**DATASET ENTRIES**.

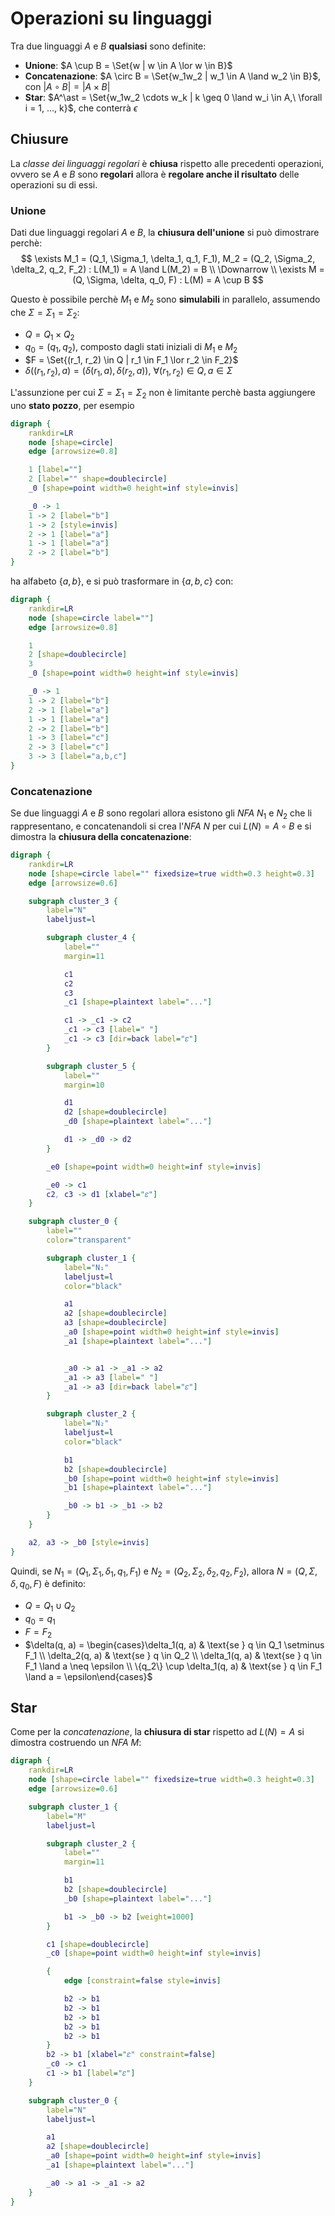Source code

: # Operazioni su linguaggi

Tra due linguaggi $A$ e $B$ **qualsiasi** sono definite:
- **Unione**: $A \cup B = \Set{w | w \in A \lor w \in B}$
- **Concatenazione**: $A \circ B = \Set{w_1w_2 | w_1 \in A \land w_2 \in B}$, con $|A \circ B| = |A \times B|$
- **Star**: $A^\ast = \Set{w_1w_2 \cdots w_k | k \geq 0 \land w_i \in A,\ \forall i = 1, ..., k}$, che conterrà $\epsilon$

## Chiusure

La _classe dei linguaggi regolari_ è **chiusa** rispetto alle precedenti operazioni, ovvero se $A$ e $B$ sono **regolari** allora è **regolare anche il risultato** delle operazioni su di essi.

### Unione

Dati due linguaggi regolari $A$ e $B$, la **chiusura dell'unione** si può dimostrare perchè:
$$
\exists M_1 = (Q_1, \Sigma_1, \delta_1, q_1, F_1), M_2 = (Q_2, \Sigma_2, \delta_2, q_2, F_2) : L(M_1) = A \land L(M_2) = B \\
\Downarrow \\
\exists M = (Q, \Sigma, \delta, q_0, F) : L(M) = A \cup B
$$

Questo è possibile perchè $M_1$ e $M_2$ sono **simulabili** in parallelo, assumendo che $\Sigma = \Sigma_1 = \Sigma_2$:
- $Q = Q_1 \times Q_2$
- $q_0 = (q_1, q_2)$, composto dagli stati iniziali di $M_1$ e $M_2$
- $F = \Set{(r_1, r_2) \in Q | r_1 \in F_1 \lor r_2 \in F_2}$
- $\delta((r_1, r_2), a) = (\delta(r_1, a), \delta(r_2, a)),\ \forall (r_1, r_2) \in Q, a \in \Sigma$

L'assunzione per cui $\Sigma = \Sigma_1 = \Sigma_2$ non è limitante perchè basta aggiungere uno **stato pozzo**, per esempio
```dot process
digraph {
	rankdir=LR
	node [shape=circle]
	edge [arrowsize=0.8]

	1 [label=""]
	2 [label="" shape=doublecircle]
	_0 [shape=point width=0 height=inf style=invis]

	_0 -> 1
	1 -> 2 [label="b"]
	1 -> 2 [style=invis]
	2 -> 1 [label="a"]
	1 -> 1 [label="a"]
	2 -> 2 [label="b"]
}
```
ha alfabeto $\{a, b\}$, e si può trasformare in $\{a, b, c\}$ con:
```dot process
digraph {
	rankdir=LR
	node [shape=circle label=""]
	edge [arrowsize=0.8]

	1
	2 [shape=doublecircle]
	3
	_0 [shape=point width=0 height=inf style=invis]

	_0 -> 1
	1 -> 2 [label="b"]
	2 -> 1 [label="a"]
	1 -> 1 [label="a"]
	2 -> 2 [label="b"]
	1 -> 3 [label="c"]
	2 -> 3 [label="c"]
	3 -> 3 [label="a,b,c"]
}
```

### Concatenazione

Se due linguaggi $A$ e $B$ sono regolari allora esistono gli _NFA_ $N_1$ e $N_2$ che li rappresentano, e concatenandoli si crea l'_NFA_ $N$ per cui $L(N) = A \circ B$ e si dimostra la **chiusura della concatenazione**:
```dot process
digraph {
	rankdir=LR
	node [shape=circle label="" fixedsize=true width=0.3 height=0.3]
	edge [arrowsize=0.6]

	subgraph cluster_3 {
		label="N"
		labeljust=l

		subgraph cluster_4 {
			label=""
			margin=11

			c1
			c2
			c3
			_c1 [shape=plaintext label="..."]

			c1 -> _c1 -> c2
			_c1 -> c3 [label=" "]
			_c1 -> c3 [dir=back label="𝜀"]
		}

		subgraph cluster_5 {
			label=""
			margin=10

			d1
			d2 [shape=doublecircle]
			_d0 [shape=plaintext label="..."]

			d1 -> _d0 -> d2
		}

		_e0 [shape=point width=0 height=inf style=invis]

		_e0 -> c1
		c2, c3 -> d1 [xlabel="𝜀"]
	}

	subgraph cluster_0 {
		label=""
		color="transparent"

		subgraph cluster_1 {
			label="N₁"
			labeljust=l
			color="black"

			a1
			a2 [shape=doublecircle]
			a3 [shape=doublecircle]
			_a0 [shape=point width=0 height=inf style=invis]
			_a1 [shape=plaintext label="..."]


			_a0 -> a1 -> _a1 -> a2
			_a1 -> a3 [label=" "]
			_a1 -> a3 [dir=back label="𝜀"]
		}

		subgraph cluster_2 {
			label="N₂"
			labeljust=l
			color="black"

			b1
			b2 [shape=doublecircle]
			_b0 [shape=point width=0 height=inf style=invis]
			_b1 [shape=plaintext label="..."]

			_b0 -> b1 -> _b1 -> b2
		}
	}

	a2, a3 -> _b0 [style=invis]
}
```

Quindi, se $N_1 = (Q_1, \Sigma_1, \delta_1, q_1, F_1)$ e $N_2 = (Q_2, \Sigma_2, \delta_2, q_2, F_2)$, allora $N = (Q, \Sigma, \delta, q_0, F)$ è definito:
- $Q = Q_1 \cup Q_2$
- $q_0 = q_1$
- $F = F_2$
- $\delta(q, a) = \begin{cases}\delta_1(q, a) & \text{se } q \in Q_1 \setminus F_1 \\ \delta_2(q, a) & \text{se } q \in Q_2 \\ \delta_1(q, a) & \text{se } q \in F_1 \land a \neq \epsilon \\ \{q_2\} \cup \delta_1(q, a) & \text{se } q \in F_1 \land a = \epsilon\end{cases}$

## Star

Come per la _concatenazione_, la **chiusura di star** rispetto ad $L(N) = A$ si dimostra costruendo un _NFA_ $M$:
```dot process
digraph {
	rankdir=LR
	node [shape=circle label="" fixedsize=true width=0.3 height=0.3]
	edge [arrowsize=0.6]

	subgraph cluster_1 {
		label="M"
		labeljust=l

		subgraph cluster_2 {
			label=""
			margin=11

			b1
			b2 [shape=doublecircle]
			_b0 [shape=plaintext label="..."]

			b1 -> _b0 -> b2 [weight=1000]
		}

		c1 [shape=doublecircle]
		_c0 [shape=point width=0 height=inf style=invis]

		{
			edge [constraint=false style=invis]

			b2 -> b1
			b2 -> b1
			b2 -> b1
			b2 -> b1
			b2 -> b1
		}
		b2 -> b1 [xlabel="𝜀" constraint=false]
		_c0 -> c1
		c1 -> b1 [label="𝜀"]
	}

	subgraph cluster_0 {
		label="N"
		labeljust=l

		a1
		a2 [shape=doublecircle]
		_a0 [shape=point width=0 height=inf style=invis]
		_a1 [shape=plaintext label="..."]

		_a0 -> a1 -> _a1 -> a2
	}
}
```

**WORK TO COMPLETE**.
Your answer should consist of the lines above that hold the word "times", copied exactly.

**EXERCISE RESULT**.
- **Concatenazione**: $A \circ B = \Set{w_1w_2 | w_1 \in A \land w_2 \in B}$, con $|A \circ B| = |A \times B|$
- $Q = Q_1 \times Q_2$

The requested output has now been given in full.